- [Exercise] Read through the entries below and return each line with the word "rule".

--- Supplied data Enclosed Below ---

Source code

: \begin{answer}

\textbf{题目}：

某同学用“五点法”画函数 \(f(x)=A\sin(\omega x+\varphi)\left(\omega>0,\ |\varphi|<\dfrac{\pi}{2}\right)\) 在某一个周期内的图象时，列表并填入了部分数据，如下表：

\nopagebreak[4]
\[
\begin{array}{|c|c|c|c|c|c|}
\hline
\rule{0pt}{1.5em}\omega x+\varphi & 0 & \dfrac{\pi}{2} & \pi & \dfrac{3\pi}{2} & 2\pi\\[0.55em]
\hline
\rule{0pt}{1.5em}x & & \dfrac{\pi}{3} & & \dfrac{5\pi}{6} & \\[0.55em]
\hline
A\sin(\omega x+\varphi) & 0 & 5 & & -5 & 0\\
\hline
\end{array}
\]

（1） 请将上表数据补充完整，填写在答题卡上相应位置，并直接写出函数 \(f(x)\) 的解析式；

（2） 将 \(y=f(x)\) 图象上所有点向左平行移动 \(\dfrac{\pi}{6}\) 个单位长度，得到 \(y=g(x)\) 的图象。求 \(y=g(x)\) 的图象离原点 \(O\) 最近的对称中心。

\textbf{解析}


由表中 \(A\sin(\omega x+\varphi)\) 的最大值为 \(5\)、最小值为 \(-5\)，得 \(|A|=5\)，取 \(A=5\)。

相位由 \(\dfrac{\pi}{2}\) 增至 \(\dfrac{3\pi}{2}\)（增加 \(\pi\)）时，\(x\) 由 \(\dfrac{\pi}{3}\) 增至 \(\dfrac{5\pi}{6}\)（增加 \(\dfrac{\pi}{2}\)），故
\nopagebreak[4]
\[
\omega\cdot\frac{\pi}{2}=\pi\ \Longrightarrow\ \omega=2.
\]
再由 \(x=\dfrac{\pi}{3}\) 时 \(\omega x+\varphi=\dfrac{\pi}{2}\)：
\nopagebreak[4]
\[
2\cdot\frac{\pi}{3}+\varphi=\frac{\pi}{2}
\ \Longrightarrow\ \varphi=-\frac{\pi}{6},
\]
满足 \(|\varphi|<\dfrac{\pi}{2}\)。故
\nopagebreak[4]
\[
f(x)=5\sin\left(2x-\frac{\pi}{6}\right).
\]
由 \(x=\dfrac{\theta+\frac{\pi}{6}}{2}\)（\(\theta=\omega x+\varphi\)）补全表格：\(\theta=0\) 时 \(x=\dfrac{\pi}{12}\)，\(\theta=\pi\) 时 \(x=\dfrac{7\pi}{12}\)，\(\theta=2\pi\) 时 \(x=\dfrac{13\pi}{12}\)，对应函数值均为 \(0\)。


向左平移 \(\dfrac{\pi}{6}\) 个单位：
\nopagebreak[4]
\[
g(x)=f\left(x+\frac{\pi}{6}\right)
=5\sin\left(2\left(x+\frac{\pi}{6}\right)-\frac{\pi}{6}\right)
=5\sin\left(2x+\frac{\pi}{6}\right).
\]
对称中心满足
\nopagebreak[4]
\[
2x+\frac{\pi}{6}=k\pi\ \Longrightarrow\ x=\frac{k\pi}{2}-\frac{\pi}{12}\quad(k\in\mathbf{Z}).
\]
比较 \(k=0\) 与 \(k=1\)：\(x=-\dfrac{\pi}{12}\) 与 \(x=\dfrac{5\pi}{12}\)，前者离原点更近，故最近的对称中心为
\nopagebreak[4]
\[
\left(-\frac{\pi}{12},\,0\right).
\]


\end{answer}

--- End of Enclosed Supplied data ---

- [Result for this task]
\rule{0pt}{1.5em}\omega x+\varphi & 0 & \dfrac{\pi}{2} & \pi & \dfrac{3\pi}{2} & 2\pi\\[0.55em]
\rule{0pt}{1.5em}x & & \dfrac{\pi}{3} & & \dfrac{5\pi}{6} & \\[0.55em]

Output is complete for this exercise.